Rendered images with source text:
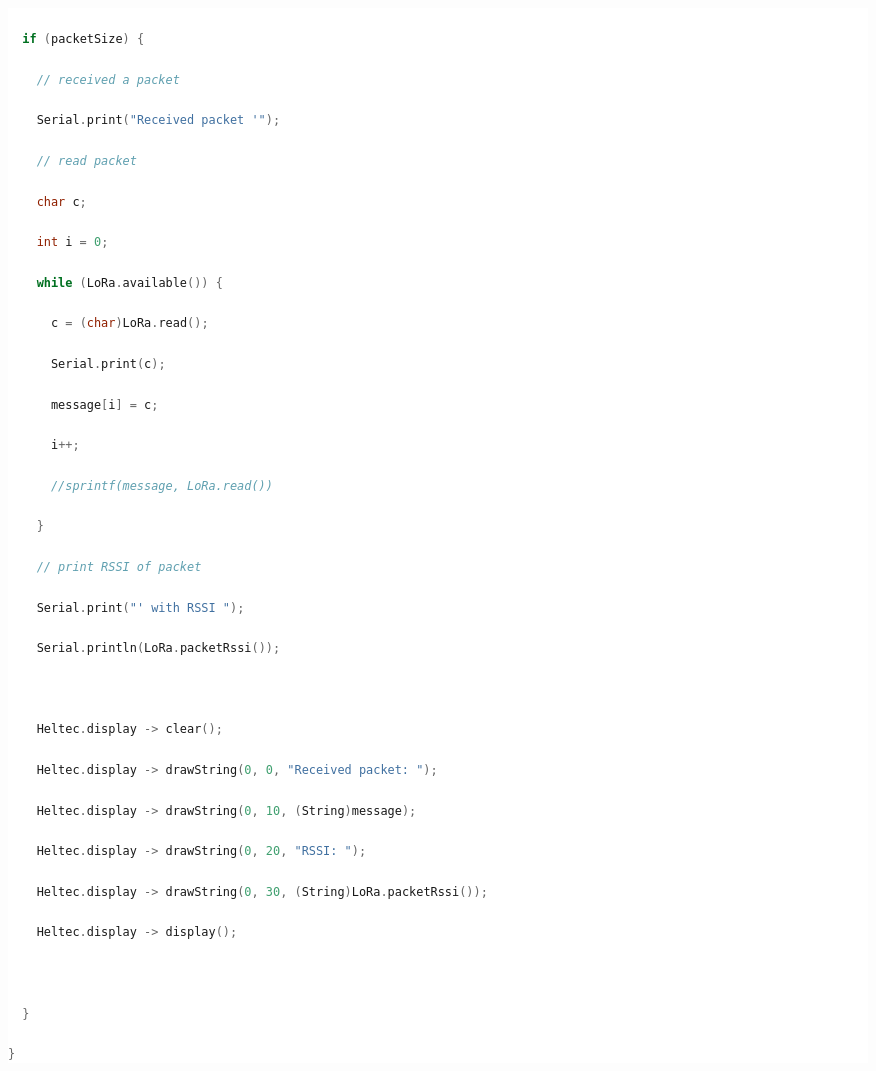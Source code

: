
 ``` c

  if (packetSize) {

    // received a packet

    Serial.print("Received packet '");

    // read packet

    char c;

    int i = 0;

    while (LoRa.available()) {

      c = (char)LoRa.read();

      Serial.print(c);

      message[i] = c;

      i++;

      //sprintf(message, LoRa.read())

    }

    // print RSSI of packet

    Serial.print("' with RSSI ");

    Serial.println(LoRa.packetRssi());

   

    Heltec.display -> clear(); 

    Heltec.display -> drawString(0, 0, "Received packet: ");

    Heltec.display -> drawString(0, 10, (String)message);

    Heltec.display -> drawString(0, 20, "RSSI: ");

    Heltec.display -> drawString(0, 30, (String)LoRa.packetRssi());

    Heltec.display -> display();

    

  }

}

```


[^1]: <https://www.fernandok.com/2018/10/introducao-ao-esp32-wifi-lora.html>
[^2]: <https://randomnerdtutorials.com/esp32-touch-pins-arduino-ide/>
[^4]: <https://randomnerdtutorials.com/esp32-hall-effect-sensor/>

**Exercise description:**
The lines in the entries above that carry the word "message" must be copied.

**Answer space:**
      message[i] = c;
      //sprintf(message, LoRa.read())
    Heltec.display -> drawString(0, 10, (String)message);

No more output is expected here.